© Disney

News
11/25/2019

Keine "Die Eiskönigin 3"? Fortsetzung laut Machern unwahrscheinlich

Der zweite Teil der Arendelle-Saga hat gerade ein starkes Startwochenende hinter sich. Dass es eine weitere Fortsetzung geben wird, dürfte aber eher unwahrscheinlich sein.

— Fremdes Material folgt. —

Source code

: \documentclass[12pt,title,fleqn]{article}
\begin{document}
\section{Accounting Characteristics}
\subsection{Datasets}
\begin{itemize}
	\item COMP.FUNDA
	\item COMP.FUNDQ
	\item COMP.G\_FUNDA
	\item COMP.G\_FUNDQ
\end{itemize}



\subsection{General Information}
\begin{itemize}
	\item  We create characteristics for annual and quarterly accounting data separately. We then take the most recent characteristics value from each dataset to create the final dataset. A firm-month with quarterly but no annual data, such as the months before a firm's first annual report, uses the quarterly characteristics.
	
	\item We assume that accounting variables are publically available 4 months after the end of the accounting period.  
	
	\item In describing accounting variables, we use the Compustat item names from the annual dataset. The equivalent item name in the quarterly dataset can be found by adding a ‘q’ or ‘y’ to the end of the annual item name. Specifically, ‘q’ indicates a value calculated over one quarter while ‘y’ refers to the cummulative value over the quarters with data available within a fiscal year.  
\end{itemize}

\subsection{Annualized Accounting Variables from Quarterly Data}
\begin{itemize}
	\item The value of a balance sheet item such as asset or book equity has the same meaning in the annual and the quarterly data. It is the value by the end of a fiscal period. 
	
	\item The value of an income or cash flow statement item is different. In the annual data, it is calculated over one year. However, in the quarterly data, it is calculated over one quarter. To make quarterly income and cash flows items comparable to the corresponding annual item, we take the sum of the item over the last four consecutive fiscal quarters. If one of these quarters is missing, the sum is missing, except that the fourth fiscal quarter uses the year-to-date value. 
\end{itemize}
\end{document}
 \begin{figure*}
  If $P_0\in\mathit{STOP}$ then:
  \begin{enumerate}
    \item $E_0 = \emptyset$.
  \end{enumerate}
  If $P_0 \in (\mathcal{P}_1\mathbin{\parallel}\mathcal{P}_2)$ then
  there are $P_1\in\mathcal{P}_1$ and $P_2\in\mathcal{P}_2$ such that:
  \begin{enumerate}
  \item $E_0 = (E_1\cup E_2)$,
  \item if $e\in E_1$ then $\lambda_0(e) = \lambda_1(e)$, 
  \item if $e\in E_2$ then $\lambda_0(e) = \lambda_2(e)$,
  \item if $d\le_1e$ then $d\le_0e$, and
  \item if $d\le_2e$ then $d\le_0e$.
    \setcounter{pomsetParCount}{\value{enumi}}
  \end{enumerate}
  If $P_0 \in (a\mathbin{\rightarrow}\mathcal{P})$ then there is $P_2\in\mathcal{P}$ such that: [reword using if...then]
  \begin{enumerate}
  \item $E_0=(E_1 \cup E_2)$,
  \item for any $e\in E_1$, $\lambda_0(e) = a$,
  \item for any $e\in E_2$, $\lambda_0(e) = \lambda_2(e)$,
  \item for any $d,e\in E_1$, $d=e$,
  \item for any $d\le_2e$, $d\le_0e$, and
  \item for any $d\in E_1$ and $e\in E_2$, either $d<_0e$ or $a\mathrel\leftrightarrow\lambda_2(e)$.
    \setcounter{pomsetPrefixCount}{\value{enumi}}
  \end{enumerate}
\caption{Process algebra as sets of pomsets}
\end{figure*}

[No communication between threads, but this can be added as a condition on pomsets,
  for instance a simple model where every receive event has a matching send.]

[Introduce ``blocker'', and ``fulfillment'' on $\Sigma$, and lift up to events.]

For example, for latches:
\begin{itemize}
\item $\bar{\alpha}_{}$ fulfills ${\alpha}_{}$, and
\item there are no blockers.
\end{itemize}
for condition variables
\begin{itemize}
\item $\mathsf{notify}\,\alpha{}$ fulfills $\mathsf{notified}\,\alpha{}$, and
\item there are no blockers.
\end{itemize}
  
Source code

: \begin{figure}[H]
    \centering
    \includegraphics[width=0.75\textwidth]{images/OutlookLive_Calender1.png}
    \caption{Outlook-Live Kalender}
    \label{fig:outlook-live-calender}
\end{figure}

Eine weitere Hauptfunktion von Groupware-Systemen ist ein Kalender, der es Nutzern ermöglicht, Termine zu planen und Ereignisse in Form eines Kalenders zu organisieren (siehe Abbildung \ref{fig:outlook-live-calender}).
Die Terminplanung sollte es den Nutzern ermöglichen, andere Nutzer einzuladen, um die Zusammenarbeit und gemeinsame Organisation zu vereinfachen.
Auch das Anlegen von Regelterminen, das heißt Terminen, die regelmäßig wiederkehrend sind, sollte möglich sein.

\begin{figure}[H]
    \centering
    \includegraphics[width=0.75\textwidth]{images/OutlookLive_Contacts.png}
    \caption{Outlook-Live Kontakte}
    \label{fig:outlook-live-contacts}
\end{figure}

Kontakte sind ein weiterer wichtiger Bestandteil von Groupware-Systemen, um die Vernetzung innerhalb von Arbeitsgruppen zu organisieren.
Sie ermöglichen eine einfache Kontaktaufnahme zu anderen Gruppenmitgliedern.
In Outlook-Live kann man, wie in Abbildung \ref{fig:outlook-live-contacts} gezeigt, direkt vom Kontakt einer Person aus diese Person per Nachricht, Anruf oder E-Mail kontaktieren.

Er war einer der am meisten erwarteten Animationsfilme des Jahres – und hat auch an den Kinokassen nicht enttäuscht: Mit einem Einspielergebnis von mehr als 350 Millionen Dollar weltweit legte "Die Eiskönigin 2" ein fulminantes Startwochenende hin und übertrumpfte damit den Vorgängerfilm. Um die 1,5 Millionen Euro kamen alleine in Österreich zusammen, hierzulande pilgerten mehr als 153.000 Elsa-Fans in die Kinos, um das frostige Abenteuer als allererstes zu sehen.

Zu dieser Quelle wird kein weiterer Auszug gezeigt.